Matija Dedić, Ksenija Prohaska e Mirko Soldano in "Billie Holiday", regia Arsen Ostojić. Foto Sergej Drechsler / Novi list Matija Dedić, Ksenija Prohaska e Mirko Soldano in "Billie Holiday", regia Arsen Ostojić. Foto Sergej Drechsler / Novi list

scritto da Ksenija Prohaska e Arsen Ostojić
traduzione in italiano di Sandro Damiani
regia di Arsen Ostojić
scenografia di Slaven Raos
costumi di Neda Makjanić-Kunić
con Ksenija Prohaska, Mirko Soldano e Matija Dedić
Salone delle Feste della Comunità degli Italiani di Fiume (Croazia), 19 dicembre 2023

www.Sipario.it, 15 gennaio 2024

Capita spesso che dietro la sublimità di un’artista si celi una vita costruita su tragiche storie famigliari, ostacoli a malapena sormontabili e incessanti lotte per la sopravvivenza. Offrire, in scena, l’immagine di un genio tanto incontaminato, quanto irrimediabilmente segnato da quei travagli, non è cosa facile. Eppure, Ksenija Prohaska ci è riuscita infallibilmente. L’attrice croata, di fama internazionale, ha portato sul palco della Comunità degli Italiani di Fiume una Lady Day penetrante, magica e indomabile. Lo spettacolo diretto da Arsen Ostojić, semplicemente intitolato “Billie Holiday”, apre uno spiraglio su uno dei tanti retroscena immediatamente precedenti alle esibizioni dell’indimenticabile diva del blues. L’ambientazione data, con ogni probabilità, dalla sera del 27 marzo del 1948, che sancì il ritorno della cantante sul palcoscenico della Carnegie Hall di New York dopo quasi un anno di carcere, rappresenta un momento emblematico della carriera e della vita della Holiday, al contempo offrendo all’attrice croata la perfetta opportunità per dar prova di un talento dalle mille sfaccettature.

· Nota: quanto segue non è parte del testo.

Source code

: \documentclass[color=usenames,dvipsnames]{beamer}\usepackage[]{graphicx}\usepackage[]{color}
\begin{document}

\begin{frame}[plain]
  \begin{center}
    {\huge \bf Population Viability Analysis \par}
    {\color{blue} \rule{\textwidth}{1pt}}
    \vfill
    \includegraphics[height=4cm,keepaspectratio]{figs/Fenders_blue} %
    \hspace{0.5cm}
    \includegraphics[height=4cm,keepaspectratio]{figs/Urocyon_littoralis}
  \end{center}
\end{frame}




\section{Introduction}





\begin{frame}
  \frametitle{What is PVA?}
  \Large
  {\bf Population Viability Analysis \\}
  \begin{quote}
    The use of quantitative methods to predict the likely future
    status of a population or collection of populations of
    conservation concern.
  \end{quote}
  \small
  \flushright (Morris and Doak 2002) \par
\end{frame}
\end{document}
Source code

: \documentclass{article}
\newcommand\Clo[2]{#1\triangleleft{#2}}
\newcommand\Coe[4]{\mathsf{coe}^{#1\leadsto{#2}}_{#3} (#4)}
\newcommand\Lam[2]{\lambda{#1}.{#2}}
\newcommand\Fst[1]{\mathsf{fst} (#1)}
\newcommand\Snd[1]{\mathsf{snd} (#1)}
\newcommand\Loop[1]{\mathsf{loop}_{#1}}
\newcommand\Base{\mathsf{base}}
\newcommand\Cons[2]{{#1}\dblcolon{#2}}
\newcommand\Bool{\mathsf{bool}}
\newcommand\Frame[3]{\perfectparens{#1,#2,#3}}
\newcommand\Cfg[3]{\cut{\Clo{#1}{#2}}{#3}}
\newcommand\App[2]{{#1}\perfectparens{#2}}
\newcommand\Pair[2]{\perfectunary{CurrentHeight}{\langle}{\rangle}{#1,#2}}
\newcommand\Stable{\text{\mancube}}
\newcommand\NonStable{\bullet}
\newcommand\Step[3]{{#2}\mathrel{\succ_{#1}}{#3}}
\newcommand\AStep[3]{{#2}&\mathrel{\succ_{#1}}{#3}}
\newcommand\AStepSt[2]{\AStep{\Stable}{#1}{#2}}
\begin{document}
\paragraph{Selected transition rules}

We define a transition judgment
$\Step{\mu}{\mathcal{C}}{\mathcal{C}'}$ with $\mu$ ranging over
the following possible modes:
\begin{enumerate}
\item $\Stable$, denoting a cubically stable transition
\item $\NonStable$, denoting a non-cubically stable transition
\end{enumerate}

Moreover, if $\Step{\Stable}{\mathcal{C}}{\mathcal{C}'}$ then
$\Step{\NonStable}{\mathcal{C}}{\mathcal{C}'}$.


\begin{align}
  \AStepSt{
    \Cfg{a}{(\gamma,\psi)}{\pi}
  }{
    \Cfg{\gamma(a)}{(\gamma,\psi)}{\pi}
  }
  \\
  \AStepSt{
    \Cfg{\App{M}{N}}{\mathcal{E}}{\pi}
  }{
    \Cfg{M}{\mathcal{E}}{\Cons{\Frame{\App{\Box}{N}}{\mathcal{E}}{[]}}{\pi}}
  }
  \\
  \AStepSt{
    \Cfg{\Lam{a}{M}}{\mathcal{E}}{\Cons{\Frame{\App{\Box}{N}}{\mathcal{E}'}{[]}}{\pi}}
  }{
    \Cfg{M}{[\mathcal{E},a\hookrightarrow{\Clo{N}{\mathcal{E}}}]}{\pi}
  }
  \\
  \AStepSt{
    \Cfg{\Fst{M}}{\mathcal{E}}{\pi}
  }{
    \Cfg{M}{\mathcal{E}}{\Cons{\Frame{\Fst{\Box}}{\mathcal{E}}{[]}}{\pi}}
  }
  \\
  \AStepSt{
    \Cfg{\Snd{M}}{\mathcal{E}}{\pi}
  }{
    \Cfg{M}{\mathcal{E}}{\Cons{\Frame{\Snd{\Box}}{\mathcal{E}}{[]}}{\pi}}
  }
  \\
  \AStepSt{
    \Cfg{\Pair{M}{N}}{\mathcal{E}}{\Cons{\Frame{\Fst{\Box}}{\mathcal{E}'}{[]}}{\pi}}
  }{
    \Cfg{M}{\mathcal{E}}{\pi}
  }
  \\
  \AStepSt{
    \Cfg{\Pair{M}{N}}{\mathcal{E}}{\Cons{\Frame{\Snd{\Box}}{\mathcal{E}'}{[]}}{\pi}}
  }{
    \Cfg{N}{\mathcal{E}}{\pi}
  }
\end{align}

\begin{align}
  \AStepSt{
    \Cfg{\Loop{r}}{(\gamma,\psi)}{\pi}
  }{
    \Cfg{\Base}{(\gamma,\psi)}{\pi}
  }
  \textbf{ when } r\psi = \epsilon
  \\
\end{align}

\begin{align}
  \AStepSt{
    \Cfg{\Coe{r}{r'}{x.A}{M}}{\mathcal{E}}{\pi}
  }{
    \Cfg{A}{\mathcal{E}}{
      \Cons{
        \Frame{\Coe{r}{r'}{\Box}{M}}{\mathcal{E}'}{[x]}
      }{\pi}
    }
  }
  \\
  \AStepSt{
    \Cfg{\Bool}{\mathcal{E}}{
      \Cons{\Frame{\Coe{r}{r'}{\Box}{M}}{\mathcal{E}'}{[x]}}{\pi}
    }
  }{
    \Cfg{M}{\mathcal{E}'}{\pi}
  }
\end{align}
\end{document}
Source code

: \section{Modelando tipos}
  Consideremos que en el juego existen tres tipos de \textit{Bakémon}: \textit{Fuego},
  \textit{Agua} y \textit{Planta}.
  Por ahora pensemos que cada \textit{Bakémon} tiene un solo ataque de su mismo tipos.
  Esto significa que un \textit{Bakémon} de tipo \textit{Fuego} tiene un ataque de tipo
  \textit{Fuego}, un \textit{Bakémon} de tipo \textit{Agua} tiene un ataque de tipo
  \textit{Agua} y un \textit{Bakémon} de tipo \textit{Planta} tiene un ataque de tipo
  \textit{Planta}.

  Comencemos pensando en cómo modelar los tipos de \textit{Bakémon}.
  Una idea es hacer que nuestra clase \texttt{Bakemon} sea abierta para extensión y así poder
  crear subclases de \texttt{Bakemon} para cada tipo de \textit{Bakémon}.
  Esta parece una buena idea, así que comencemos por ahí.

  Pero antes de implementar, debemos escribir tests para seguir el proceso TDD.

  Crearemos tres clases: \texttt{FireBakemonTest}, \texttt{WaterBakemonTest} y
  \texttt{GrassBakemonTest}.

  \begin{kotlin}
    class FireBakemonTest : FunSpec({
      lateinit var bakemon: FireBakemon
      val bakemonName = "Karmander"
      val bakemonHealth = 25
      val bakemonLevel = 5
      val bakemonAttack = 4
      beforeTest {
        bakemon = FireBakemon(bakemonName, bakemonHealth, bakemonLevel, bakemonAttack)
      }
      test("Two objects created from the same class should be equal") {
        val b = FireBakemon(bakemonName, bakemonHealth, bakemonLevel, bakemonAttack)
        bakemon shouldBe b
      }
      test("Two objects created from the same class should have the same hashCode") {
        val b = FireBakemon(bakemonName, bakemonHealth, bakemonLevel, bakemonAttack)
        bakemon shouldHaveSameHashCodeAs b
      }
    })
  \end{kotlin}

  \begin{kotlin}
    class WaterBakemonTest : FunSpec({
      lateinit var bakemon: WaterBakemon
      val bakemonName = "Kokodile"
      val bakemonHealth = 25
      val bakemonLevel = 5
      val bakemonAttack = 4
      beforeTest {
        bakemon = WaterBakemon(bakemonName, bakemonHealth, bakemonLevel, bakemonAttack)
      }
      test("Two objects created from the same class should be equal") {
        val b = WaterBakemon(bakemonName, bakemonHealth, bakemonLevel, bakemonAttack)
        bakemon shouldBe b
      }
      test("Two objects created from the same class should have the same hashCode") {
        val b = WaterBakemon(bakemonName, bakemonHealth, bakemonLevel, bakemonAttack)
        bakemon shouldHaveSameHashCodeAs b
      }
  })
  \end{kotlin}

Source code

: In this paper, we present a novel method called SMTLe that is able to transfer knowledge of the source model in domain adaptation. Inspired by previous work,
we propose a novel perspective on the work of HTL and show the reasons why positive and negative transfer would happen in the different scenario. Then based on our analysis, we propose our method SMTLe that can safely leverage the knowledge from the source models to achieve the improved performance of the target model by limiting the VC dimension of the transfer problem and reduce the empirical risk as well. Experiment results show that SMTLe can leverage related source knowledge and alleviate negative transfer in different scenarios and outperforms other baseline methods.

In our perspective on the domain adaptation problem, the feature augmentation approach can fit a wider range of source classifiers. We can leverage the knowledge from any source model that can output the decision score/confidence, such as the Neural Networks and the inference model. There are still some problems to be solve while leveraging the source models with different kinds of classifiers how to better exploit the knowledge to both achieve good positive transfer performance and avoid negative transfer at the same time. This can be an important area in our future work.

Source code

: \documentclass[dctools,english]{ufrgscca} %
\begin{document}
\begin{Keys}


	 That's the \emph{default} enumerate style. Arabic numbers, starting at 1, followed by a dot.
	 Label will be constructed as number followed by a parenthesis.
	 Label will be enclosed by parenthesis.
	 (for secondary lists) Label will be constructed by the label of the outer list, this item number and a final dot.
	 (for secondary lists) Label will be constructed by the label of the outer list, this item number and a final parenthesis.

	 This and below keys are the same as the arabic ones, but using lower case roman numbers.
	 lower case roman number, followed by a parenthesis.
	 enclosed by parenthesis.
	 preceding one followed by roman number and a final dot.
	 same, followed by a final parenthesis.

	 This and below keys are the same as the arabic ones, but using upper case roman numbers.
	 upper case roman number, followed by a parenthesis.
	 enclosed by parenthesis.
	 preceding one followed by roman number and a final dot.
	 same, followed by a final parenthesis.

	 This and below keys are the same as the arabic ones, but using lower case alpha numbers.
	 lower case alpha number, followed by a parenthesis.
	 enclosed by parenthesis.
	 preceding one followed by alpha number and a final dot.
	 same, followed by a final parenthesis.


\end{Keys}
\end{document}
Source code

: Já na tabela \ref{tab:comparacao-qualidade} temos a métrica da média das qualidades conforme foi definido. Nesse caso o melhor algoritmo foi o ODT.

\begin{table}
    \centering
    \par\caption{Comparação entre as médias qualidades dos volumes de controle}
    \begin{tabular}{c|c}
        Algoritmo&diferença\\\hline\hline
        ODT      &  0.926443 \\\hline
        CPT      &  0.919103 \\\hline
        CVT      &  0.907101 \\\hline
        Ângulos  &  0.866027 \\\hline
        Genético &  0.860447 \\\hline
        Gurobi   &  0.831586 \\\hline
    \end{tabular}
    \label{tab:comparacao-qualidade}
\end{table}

L’assoluta immedesimazione di Prohaska con una delle protagoniste indiscusse della scena blues del primo Novecento ha toccato nel profondo il folto pubblico della serata. Concentrando in sé il dolore che soltanto in parte trabocca dall’interiorità del personaggio riversandosi nell’ambiente circostante, l’attrice ha regalato a tutti i presenti un’emozionante interpretazione, con alcuni dei brani più noti di Lady Day, tra cui vanno ricordati il controverso “Strange fruit”, che Billie Holiday usò come cavallo di battaglia e simbolo di ribellione fino alla fine della carriera, e “God bless the child”, scritto insieme al compositore Arthur Herzog Jr.

L’intero progetto registico di Ostojić – complici la scenografia di Slaven Raos e i costumi di Neda Makjanić-Kunić – è realizzato in modo da porre l’accento sulla protagonista. La diva del blues appare in scena assieme all’amico Charlie, interpretato da Mirko Soldano, e al fedele collaboratore e pianista Bobby Tucker, impersonato da Matija Dedić, compositore e pianista jazz di calibro mondiale. Ma sono proprio i due personaggi secondari, oltre ai numeri musicali, a mettere in risalto la centralità del genio tormentato della Holiday. Lady Day, nell’eccellente interpretazione di Prohaska, non solo rapisce l’attenzione del pubblico, ma è anche l’unica figura in scena a muoversi incessantemente, quasi a indicare l’infrenabile spirito dell’eroina e la sua costante fuga dai dolori della cruda realtà. La combinazione tra la voce angelica di Prohaska-Holiday e l’impareggiabile bravura di Dedić al pianoforte fanno dello spettacolo diretto da Ostojić – scritto da quest’ultimo in collaborazione con Prohaska, nella traduzione di Sandro Damiani – un indimenticabile omaggio alla diva del blues, che però non rinuncia ad addentrarsi nella profondità dell’animo della protagonista, portandone a galla l’intatta purezza.